The writing for Savior was sparked while returning from tour, frontman Tobias Grave’s wife began to bleed out in the van, at eight months pregnant they were in the middle of nowhere on the side of the road far from a medical facility. The band raced through the night landing at the emergency room of UC Davis Trauma Center in Sacramento where surgery was performed to save both the mother and unborn child. Although the surgery went well, baby Dominick’s lung collapsed on his second day of life causing him to flat line. Grave was forced to standby and watch as the doctors and nurses struggled to keep his newborn child alive with blood transfusions, breathing, and feeding tubes. As days turned into weeks, stranded far from home, standing vigil, he purchased a guitar, borrowed a bass from a friend, and began to write songs that eventually would become the core of Savior. Grave wrote songs about losing his son, his battle with drug addiction, the many tragedies that came along with that life, and the empty space suspended between mourning and celebration, life and death.

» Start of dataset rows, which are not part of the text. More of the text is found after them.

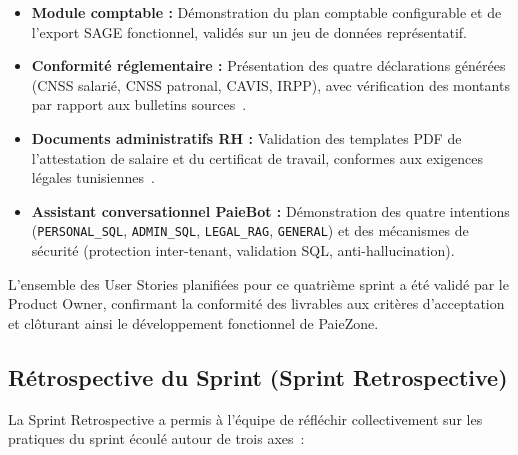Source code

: \begin{itemize}[label=\textbullet, leftmargin=0.6cm]
    \item \textbf{Module comptable :} Démonstration du plan comptable
    configurable et de l'export SAGE fonctionnel, validés sur un jeu de
    données représentatif.
    \item \textbf{Conformité réglementaire :} Présentation des quatre
    déclarations générées (CNSS salarié, CNSS patronal, CAVIS, IRPP),
    avec vérification des montants par rapport aux bulletins sources~\cite{cnss_reg,lf2026}.
    \item \textbf{Documents administratifs RH :} Validation des templates
    PDF de l'attestation de salaire et du certificat de travail,
    conformes aux exigences légales tunisiennes~\cite{flyingsaucer}.
    \item \textbf{Assistant conversationnel PaieBot :} Démonstration des
    quatre intentions (\texttt{PERSONAL\_SQL}, \texttt{ADMIN\_SQL},
    \texttt{LEGAL\_RAG}, \texttt{GENERAL}) et des mécanismes de
    sécurité (protection inter-tenant, validation SQL, anti-hallucination).
\end{itemize}

L'ensemble des User Stories planifiées pour ce quatrième sprint a été
validé par le Product Owner, confirmant la conformité des livrables
aux critères d'acceptation et clôturant ainsi le développement
fonctionnel de PaieZone.

\subsection{Rétrospective du Sprint (Sprint Retrospective)}

La Sprint Retrospective a permis à l'équipe de réfléchir collectivement
sur les pratiques du sprint écoulé autour de trois axes~:

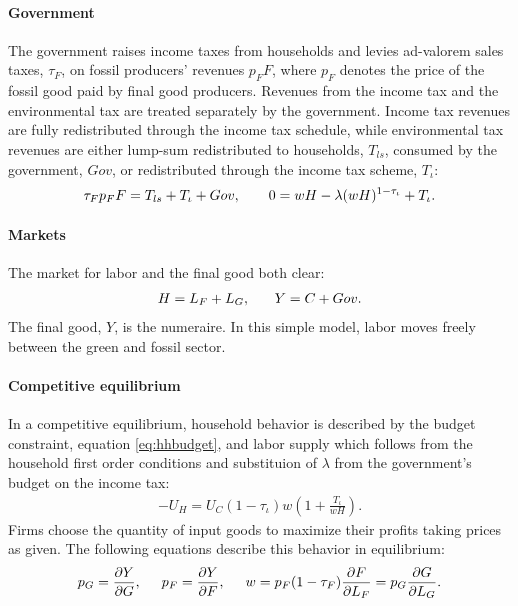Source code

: \paragraph{Government}
The government raises income taxes from households and levies ad-valorem sales taxes, $\tau_F$, on fossil producers' revenues $p_FF$, where $p_F$ denotes the price of the fossil good paid by final good producers. Revenues from the income tax and the environmental tax are treated separately by the government. Income tax revenues are fully redistributed through the income tax schedule, while environmental tax revenues are either lump-sum redistributed to households, $T_{ls}$, consumed by the government, $Gov$, or redistributed through the income tax scheme, $T_\iota$:
\begin{align}
\tau_{F}p_FF=T_{ls}+T_\iota+Gov, \hspace{7mm}
0={w H}-\lambda(w H)^{1-\tau_{\iota}}+T_\iota. \label{eq:gov_but}
\end{align}

\paragraph{Markets}
The market for labor and the final good both clear: 
\begin{align}
H=L_F+L_G,\ \hspace{5mm} Y=C+Gov. \label{eq:market_clear}
\end{align}
 The final good, $Y$, is the numeraire. In this simple model, labor moves freely between the green and fossil sector. 
\paragraph{Competitive equilibrium}
In a competitive equilibrium, household behavior is described by the budget constraint, equation \ref{eq:hhbudget}, and labor supply which follows from the household first order conditions and substituion of $\lambda$ from the government's budget on the income tax:
\begin{align}
-U_H=U_C(1-\tau_{\iota})w\left(1+\frac{T_\iota}{wH}\right). \label{eq:hsup}
\end{align}
Firms choose the quantity of input goods to maximize their profits taking prices as given. The following equations describe this behavior in equilibrium:
\begin{align}
p_G=\frac{\partial Y}{\partial G}, \hspace{5mm}
p_F = \frac{\partial Y}{\partial F}, \hspace{5mm}
w= p_F(1-\tau_F)\frac{\partial F}{\partial L_F}=p_G\frac{\partial G}{\partial L_G}.\label{eq:profmax}
\end{align}

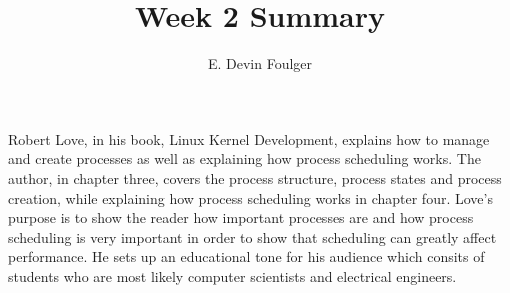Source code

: \documentclass[journal, 10pt]{article}
\def\name{E. Devin Foulger}
\begin{document}
\title{Week 2 Summary}
\author{\name}
\date{} %

\maketitle

Robert Love, in his book, Linux Kernel Development, explains how to manage and create processes as well as 
explaining how process scheduling works. The author, in chapter three, covers the process structure, process states 
and process creation, while explaining how process scheduling works in chapter four. Love's purpose is to show the 
reader how important processes are and how process scheduling is very important in order to show that scheduling can
greatly affect performance. He sets up an educational tone for his audience which consits of students who are most 
likely computer scientists and electrical engineers.
\end{document}

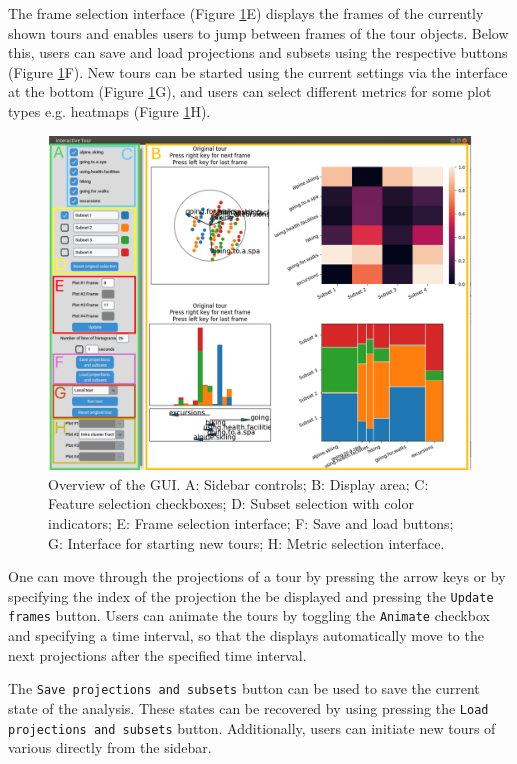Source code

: \documentclass[article]{ajs}
\begin{document}
The frame selection interface (Figure \ref{fig:GUI_overview}E) displays the frames of the currently shown tours and enables users to jump between frames of the tour objects. Below this, users can save and load projections and subsets using the respective buttons (Figure \ref{fig:GUI_overview}F). New tours can be started using the current settings via the interface at the bottom (Figure \ref{fig:GUI_overview}G), and users can select different metrics for some plot types e.g. heatmaps (Figure \ref{fig:GUI_overview}H).

\begin{figure}[h!]
    \centering
    \includegraphics[width=1\textwidth]{GUI_overview.png}
    \caption{Overview of the GUI. A: Sidebar controls; B: Display area; C: Feature selection checkboxes; D: Subset selection with color indicators; E: Frame selection interface; F: Save and load buttons; G: Interface for starting new tours; H: Metric selection interface.}
    \label{fig:GUI_overview}
\end{figure}


One can move through the projections of a tour by pressing the arrow keys or by specifying the index of the projection the be displayed and pressing the \texttt{Update frames} button. Users can animate the tours by toggling the \texttt{Animate} checkbox and specifying a time interval, so that the displays automatically move to the next projections after the specified time interval.

The \texttt{Save projections and subsets} button can be used to save the current state of the analysis. These states can be recovered by using pressing the \texttt{Load projections and subsets} button. Additionally, users can initiate new tours of various directly from the sidebar.
\end{document}
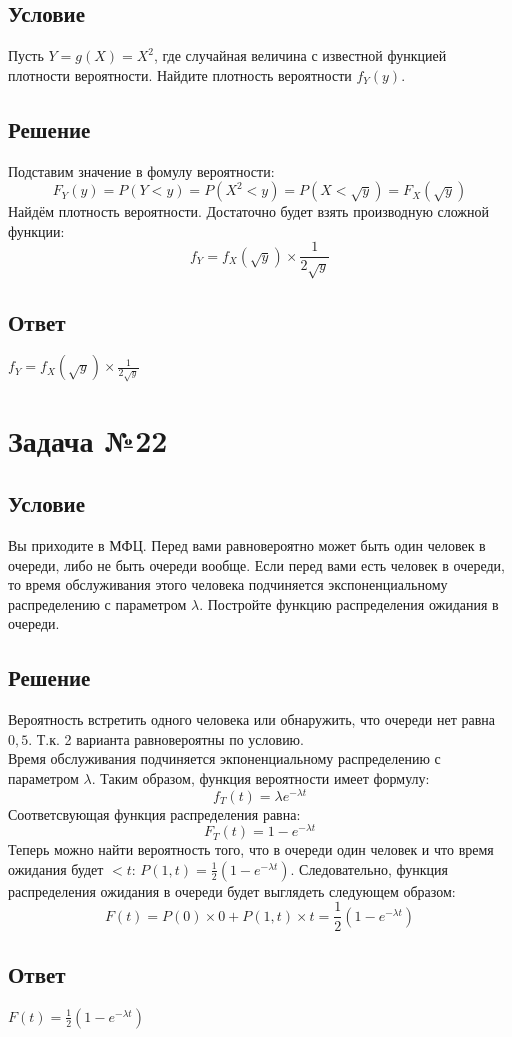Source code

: \documentclass{article}
\begin{document}
\subsection*{Условие}
Пусть \(Y = g(X) = X^2\), где случайная величина с известной функцией
плотности вероятности. Найдите плотность вероятности \(f_Y(y)\).
\subsection*{Решение}
Подставим значение в фомулу вероятности:
\[
    F_Y(y) = P (Y < y) = P (X^2 < y) = P (X < \sqrt{y}) = F_X(\sqrt{y})
\]
Найдём плотность вероятности. Достаточно будет взять производную сложной функции:
\[
    f_Y = f_X(\sqrt{y}) \times \frac{1}{2\sqrt{y}}
\]
\subsection*{Ответ}
$f_Y = f_X(\sqrt{y}) \times \frac{1}{2\sqrt{y}}$
\section*{Задача №22}
\subsection*{Условие}
Вы приходите в МФЦ. Перед вами равновероятно может быть один человек
в очереди, либо не быть очереди вообще. Если перед вами есть человек в очереди, то
время обслуживания этого человека подчиняется экспоненциальному распределению
с параметром \(\lambda\). Постройте функцию распределения ожидания в очереди. 
\subsection*{Решение}
Вероятность встретить одного человека или обнаружить, что очереди нет равна $0,5$. Т.к. 2 варианта равновероятны по условию.\\
Время обслуживания подчиняется экпоненциальному распределению с параметром $\lambda$. Таким образом, функция вероятности имеет формулу:
\[
    f_T(t) = \lambda e^{-\lambda t}
\]
Соответсвующая функция распределения равна:
\[
    F_T(t) =1 - e^{-\lambda t}
\]
Теперь можно найти вероятность того, что в очереди один человек и что время ожидания будет $< t$: $P(1, t) = \frac{1}{2}(1 - e^{-\lambda t})$.
Следовательно, функция распределения ожидания в очереди будет выглядеть следующем образом:
\[
    F(t) = P(0) \times 0 + P(1, t)\times t = \frac{1}{2}(1 - e^{-\lambda t})
\] 
\subsection*{Ответ}
$F( t) = \frac{1}{2}(1 - e^{-\lambda t})$
\end{document}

With Savior, recorded/mixed in Kingsize Sudios in Los Angeles and produced by Benjamin Greenberg (Uniform, The Men, Algiers) SOFT KILL have matured into a powerhouse, effortlessly combining genres, always with Grave’s powerful, raw emotional storytelling where we see a person come to grips with their own reflection as seen in the eyes of their dying son. From the pop perfection of "Trying Not to Die" to the swelling and crushing guitars on "Hard Candy" to the unrelenting dirge of "Bunny Room", Savior is a creative tour de force. Drawing from a diverse musical palette, Savior is influenced by early U2, Gun Club, The Replacements, and a requiem to Tom Petty.
Dead Kids, R.I.P. City, SOFT KILL's long-awaited follow-up to 2018’s Savior, finally arrived in November 2020. A story odyssey of sorts told in ten parts, ten songs - each track essentially a character - Dead Kids..., produced by David Trumfio (Built To Spill, Wilco, OK Go) and mastered by the legendary Howie Weinberg (The Cure, Smashing Pumpkins, Nirvana), explores, through a beguiling mix of personal memory, allegory, and narrative structures by turns both poetic and stinging, a long and complicated relationship with a dark version of Portland OR. Its songs tell of the fractured and fragile legacies of those lost during the city’s last couple of decades as it moves from soggy backwater to unheard-of growth and tech-fueled transformation.
Two years in the making, desperate, redemptive, its contrast of light and shadow favoring the latter, Dead Kids, R.I.P. City is like no other album in the genre, a kind of doom pop Drugstore Cowboy featuring the brave and abandoned, the tender and the afflicted, all teetering in memory on the edge of the city. For all the sadness and pain of addiction haunting it, however, the record, by its very existence, proves that hope doesn’t necessarily win but that, even if at great cost, it can. It’s what makes Dead Kids, R.I.P. City so powerful beyond just the scope of its dark luminous sound and indelible melodies, and is one of the many reasons you’ll carry it with you.